Senate Minority Leader Chuck Schumer, D-N.Y., said that there were "gaping holes" in the president's lawyers' case and that they inadvertently bolstered Democrats' arguments that the Senate should call witnesses, including acting White House chief of staff Mick Mulvaney.
Perhaps because of the brevity of the Saturday session, there was unusual camaraderie at its close. Cipollone and Jay Sekulow, Trump's personal attorney, worked the room, with some senators coming up to shake their hands as they stood up from their table after the close. They later went to some members' desks to visit. Sen.

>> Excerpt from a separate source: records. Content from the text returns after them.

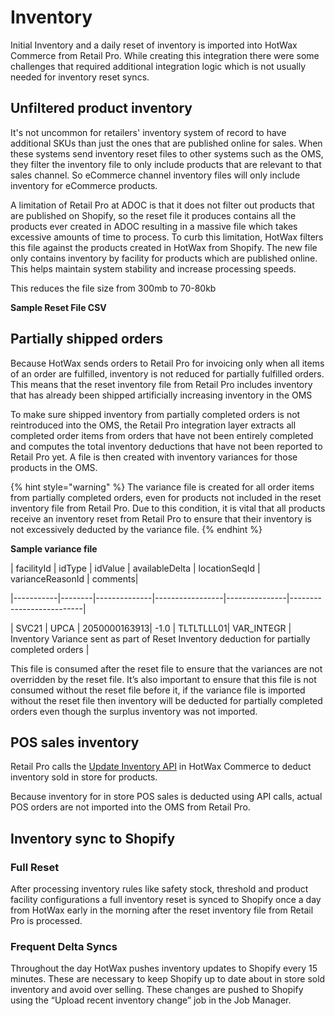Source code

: # Inventory

Initial Inventory and a daily reset of inventory is imported into HotWax Commerce from Retail Pro. While creating this integration there were some challenges that required additional integration logic which is not usually needed for inventory reset syncs.

## Unfiltered product inventory
It's not uncommon for retailers' inventory system of record to have additional SKUs than just the ones that are published online for sales. When these systems send inventory reset files to other systems such as the OMS, they filter the inventory file to only include products that are relevant to that sales channel. So eCommerce channel inventory files will only include inventory for eCommerce products.

A limitation of Retail Pro at ADOC is that it does not filter out products that are published on Shopify, so the reset file it produces contains all the products ever created in ADOC resulting in a massive file which takes excessive amounts of time to process. To curb this limitation, HotWax filters this file against the products created in HotWax from Shopify. The new file only contains inventory by facility for products which are published online. This helps maintain system stability and increase processing speeds.

This reduces the file size from 300mb to 70-80kb

**Sample Reset File CSV**


## Partially shipped orders
Because HotWax sends orders to Retail Pro for invoicing only when all items of an order are fulfilled, inventory is not reduced for partially fulfilled orders. This means that the reset inventory file from Retail Pro includes inventory that has already been shipped artificially increasing inventory in the OMS

To make sure shipped inventory from partially completed orders is not reintroduced into the OMS, the Retail Pro integration layer extracts all completed order items from orders that have not been entirely completed and computes the total inventory deductions that have not been reported to Retail Pro yet. A file is then created with inventory variances for those products in the OMS.

{% hint style="warning" %}
The variance file is created for all order items from partially completed orders, even for products not included in the reset inventory file from Retail Pro. Due to this condition, it is vital that all products receive an inventory reset from Retail Pro to ensure that their inventory is not excessively deducted by the variance file.
{% endhint %}

**Sample variance file**

| facilityId | idType | idValue | availableDelta | locationSeqId | varianceReasonId | comments|

|-----------|--------|--------------|-----------------|---------------|--------------------------|

| SVC21 | UPCA   | 2050000163913| -1.0  | TLTLTLLL01| VAR_INTEGR | Inventory Variance sent as part of Reset Inventory deduction for partially completed orders |

This file is consumed after the reset file to ensure that the variances are not overridden by the reset file. It’s also important to ensure that this file is not consumed without the reset file before it, if the variance file is imported without the reset file then inventory will be deducted for partially completed orders even though the surplus inventory was not imported.
<!-- need to find a simpler way to write this^ -->

## POS sales inventory
Retail Pro calls the [Update Inventory API][updateInventoryDocs] in HotWax Commerce to deduct inventory sold in store for products.

Because inventory for in store POS sales is deducted using API calls, actual POS orders are not imported into the OMS from Retail Pro.

<!-- page links -->
[updateInventoryDocs]:(https://github.com/hotwax/oms-documentation/blob/oms1.0/Inventory/Update%20Inventory.md)


## Inventory sync to Shopify

### Full Reset
After processing inventory rules like safety stock, threshold and product facility configurations a full inventory reset is synced to Shopify once a day from HotWax early in the morning after the reset inventory file from Retail Pro is processed.

### Frequent Delta Syncs
Throughout the day HotWax pushes inventory updates to Shopify every 15 minutes. These are necessary to keep Shopify up to date about in store sold inventory and avoid over selling. These changes are pushed to Shopify using the “Upload recent inventory change” job in the Job Manager.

John Kennedy, R-La., was first in line to shake Cipollone's and Sekulow's hands, followed by Sen. Pat Roberts, R-Kan. The camaraderie was bipartisan. Sen. Tim Kaine, D-Va., was also among those greeting the president's lawyers.
The House of Representatives impeached Trump last month on charges that he obstructed Congress and abused power, saying he tried to pressure the Ukrainian president to investigate Trump's political rivals during the July phone call. The president and his defenders have dismissed the process as a sham and refused to participate in the House proceedings. Saturday was the first time Trump's lawyers responded in person to the charges against the president.
The presentation was expected to set the stage for the "coming attractions," as Sekulow described it Friday, for the trial when it resumes Monday.
That includes discussing the Steele dossier, a report of unverified information on the Trump campaign compiled by a former British spy, and efforts made by Hillary Clinton's campaign to dig up dirt on Trump leading up to the 2016 presidential election.
Sekulow also tried to argue, as many Republicans have over the course of the impeachment proceedings, that Clinton solicited foreign interference by Ukraine in the 2016 election.
American intelligence agencies have been unanimous in their assessment that it was Russia that interfered in the last presidential race.
Another of Trump's defense attorneys, Alan Dershowitz, told NPR's David Folkenflik that he would focus his arguments on what he sees as "nonimpeachable offenses" brought forward by the House.
"They charged him with nonimpeachable offenses: namely obstruction of Congress and abuse of power," Dershowitz said. "Those would have clearly been rejected by the framers as too broad, too open-ended and not sufficiently specific. So I'm going to focus my argument on the criteria used by the House."
Republicans have largely stood by the president throughout the week, and because they hold a majority in the Senate, it remains unlikely that Trump will be removed from office.